According to him, the DSS had not disobeyed the court order on bail.
He said: “When the court rendered its ruling granting the defendant bail, it was on two legs.
“He was granted bail and to be remanded in the custody of the Correctional Service pending the fulfilment of bail conditions.
“You will agree with me that there are administrative processes and protocols for handing over a detainee from one agency to another and that is what the State Services had to do, and that was what occasioned the delay in transferring him.
“On the basis of that is the fact that he is also being investigated for other offences, and there is also another pending charge at the FCT High Court as we speak.
“So all these combined slow down the process of complying with the order of the court. The new charge may contain unlawful possession of firearms among others.”

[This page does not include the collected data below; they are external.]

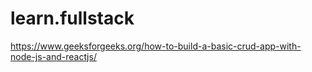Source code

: # learn.fullstack
https://www.geeksforgeeks.org/how-to-build-a-basic-crud-app-with-node-js-and-reactjs/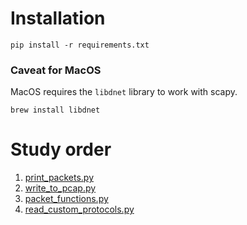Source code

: # Installation

`pip install -r requirements.txt`


### Caveat for MacOS

MacOS requires the `libdnet` library to work with scapy.

`brew install libdnet`

# Study order

1. [print_packets.py](./print_packets.py)
2. [write_to_pcap.py](./write_to_pcap.py)
3. [packet_functions.py](./packet_functions.py)
4. [read_custom_protocols.py](./read_custom_protocols.py)
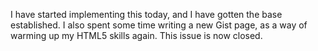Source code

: I have started implementing this today, and I have gotten the base established. I also spent some time writing a new Gist page, as a way of warming up my HTML5 skills again. This issue is now closed.
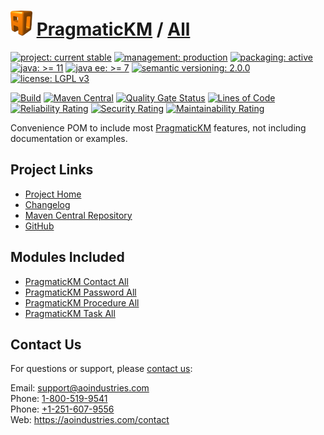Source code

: # [<img src="ao-logo.png" alt="AO Logo" width="35" height="40">](https://github.com/ao-apps) [PragmaticKM](https://github.com/ao-apps/pragmatickm) / [All](https://github.com/ao-apps/pragmatickm-all)

[![project: current stable](https://pragmatickm.com/ao-badges/project-current-stable.svg)](https://aoindustries.com/life-cycle#project-current-stable)
[![management: production](https://pragmatickm.com/ao-badges/management-production.svg)](https://aoindustries.com/life-cycle#management-production)
[![packaging: active](https://pragmatickm.com/ao-badges/packaging-active.svg)](https://aoindustries.com/life-cycle#packaging-active)  
[![java: &gt;= 11](https://pragmatickm.com/ao-badges/java-11.svg)](https://docs.oracle.com/en/java/javase/11/)
[![java ee: &gt;= 7](https://pragmatickm.com/ao-badges/javaee-7.svg)](https://docs.oracle.com/javaee/7/)
[![semantic versioning: 2.0.0](https://pragmatickm.com/ao-badges/semver-2.0.0.svg)](http://semver.org/spec/v2.0.0.html)
[![license: LGPL v3](https://pragmatickm.com/ao-badges/license-lgpl-3.0.svg)](https://www.gnu.org/licenses/lgpl-3.0)

[![Build](https://github.com/ao-apps/pragmatickm-all/workflows/Build/badge.svg?branch=1.x)](https://github.com/ao-apps/pragmatickm-all/actions?query=workflow%3ABuild)
[![Maven Central](https://maven-badges.herokuapp.com/maven-central/com.pragmatickm/pragmatickm-all/badge.svg)](https://maven-badges.herokuapp.com/maven-central/com.pragmatickm/pragmatickm-all)
[![Quality Gate Status](https://sonarcloud.io/api/project_badges/measure?branch=1.x&project=com.pragmatickm%3Apragmatickm-all&metric=alert_status)](https://sonarcloud.io/dashboard?branch=1.x&id=com.pragmatickm%3Apragmatickm-all)
[![Lines of Code](https://sonarcloud.io/api/project_badges/measure?branch=1.x&project=com.pragmatickm%3Apragmatickm-all&metric=ncloc)](https://sonarcloud.io/component_measures?branch=1.x&id=com.pragmatickm%3Apragmatickm-all&metric=ncloc)  
[![Reliability Rating](https://sonarcloud.io/api/project_badges/measure?branch=1.x&project=com.pragmatickm%3Apragmatickm-all&metric=reliability_rating)](https://sonarcloud.io/component_measures?branch=1.x&id=com.pragmatickm%3Apragmatickm-all&metric=Reliability)
[![Security Rating](https://sonarcloud.io/api/project_badges/measure?branch=1.x&project=com.pragmatickm%3Apragmatickm-all&metric=security_rating)](https://sonarcloud.io/component_measures?branch=1.x&id=com.pragmatickm%3Apragmatickm-all&metric=Security)
[![Maintainability Rating](https://sonarcloud.io/api/project_badges/measure?branch=1.x&project=com.pragmatickm%3Apragmatickm-all&metric=sqale_rating)](https://sonarcloud.io/component_measures?branch=1.x&id=com.pragmatickm%3Apragmatickm-all&metric=Maintainability)

Convenience POM to include most [PragmaticKM](https://github.com/ao-apps/pragmatickm) features, not including documentation or examples.

## Project Links
* [Project Home](https://pragmatickm.com/all/)
* [Changelog](https://pragmatickm.com/all/changelog)
* [Maven Central Repository](https://central.sonatype.com/artifact/com.pragmatickm/pragmatickm-all)
* [GitHub](https://github.com/ao-apps/pragmatickm-all)

## Modules Included
* [PragmaticKM Contact All](https://github.com/ao-apps/pragmatickm-contact-all)
* [PragmaticKM Password All](https://github.com/ao-apps/pragmatickm-password-all)
* [PragmaticKM Procedure All](https://github.com/ao-apps/pragmatickm-procedure-all)
* [PragmaticKM Task All](https://github.com/ao-apps/pragmatickm-task-all)

## Contact Us
For questions or support, please [contact us](https://aoindustries.com/contact):

Email: [support@aoindustries.com](mailto:support@aoindustries.com)  
Phone: [1-800-519-9541](tel:1-800-519-9541)  
Phone: [+1-251-607-9556](tel:+1-251-607-9556)  
Web: https://aoindustries.com/contact
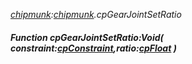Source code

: _[chipmunk](../../modules/chipmunk/chipmunk-module.md):[chipmunk](../../modules/chipmunk/chipmunk-module.md).cpGearJointSetRatio_
##### Function cpGearJointSetRatio:Void( constraint:[cpConstraint](../../modules/chipmunk/chipmunk-cpconstraint.md),ratio:[cpFloat](../../modules/chipmunk/chipmunk-cpfloat.md) )
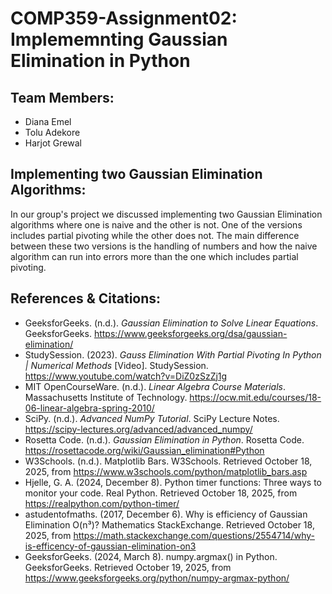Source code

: # **COMP359-Assignment02: Implememnting Gaussian Elimination in Python**
## **Team Members:**
- Diana Emel
- Tolu Adekore
- Harjot Grewal 

## **Implementing two Gaussian Elimination Algorithms:**
In our group's project we discussed implementing two Gaussian Elimination algorithms where one is naive and the other is not. One of the versions includes partial pivoting while the other does not. The main difference between these two versions is the handling of numbers and how the naive algorithm can run into errors more than the one which includes partial pivoting.

## **References & Citations:**

- GeeksforGeeks. (n.d.). *Gaussian Elimination to Solve Linear Equations*. GeeksforGeeks. https://www.geeksforgeeks.org/dsa/gaussian-elimination/
-  StudySession. (2023). *Gauss Elimination With Partial Pivoting In Python | Numerical Methods* [Video]. StudySession. https://www.youtube.com/watch?v=DiZ0zSzZj1g
- MIT OpenCourseWare. (n.d.). *Linear Algebra Course Materials*. Massachusetts Institute of Technology. https://ocw.mit.edu/courses/18-06-linear-algebra-spring-2010/
- SciPy. (n.d.). *Advanced NumPy Tutorial*. SciPy Lecture Notes. https://scipy-lectures.org/advanced/advanced_numpy/
- Rosetta Code. (n.d.). *Gaussian Elimination in Python*. Rosetta Code. https://rosettacode.org/wiki/Gaussian_elimination#Python
- W3Schools. (n.d.). Matplotlib Bars. W3Schools. Retrieved October 18, 2025, from https://www.w3schools.com/python/matplotlib_bars.asp
- Hjelle, G. A. (2024, December 8). Python timer functions: Three ways to monitor your code. Real Python. Retrieved October 18, 2025, from https://realpython.com/python-timer/
- astudentofmaths. (2017, December 6). Why is efficiency of Gaussian Elimination O(n³)? Mathematics StackExchange. Retrieved October 18, 2025, from https://math.stackexchange.com/questions/2554714/why-is-efficency-of-gaussian-elimination-on3
- GeeksforGeeks. (2024, March 8). numpy.argmax() in Python. GeeksforGeeks. Retrieved October 19, 2025, from https://www.geeksforgeeks.org/python/numpy-argmax-python/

On the charge at the FCT, Abubakar said: “We have filed a 20-count charge against the defendant, which bothers on unlawful procurement under the ICPC Act, and taking unlawful advantage.”
Responding in a separate interview, the defence said it had no knowledge of any new charge.
Daudu said, “What we have not seen and what has not been served on us, to us is fiction. When we see it, we will deal with it.
“What is on the ground is disrespect to the court. That disgraceful incident that all of you witnessed should not be left unattended and the court fixed today (yesterday) to hear the issues.
“That disrespect to the court must be washed away and cannot be wished away before any step can be taken including withdrawal of the charge. There is a greater issue: are the courts to be used like tissue paper, blow your nose in it and throw it away?
“The courts are more than that. We came prepared but they ambushed us with an oral application for withdrawal. There is no difference between withdrawal and nolle prosequi. The constitution says that before you withdraw, you must be seen to be acting in the public interest, in the interest of Justice and must not be an abuse of the court process.”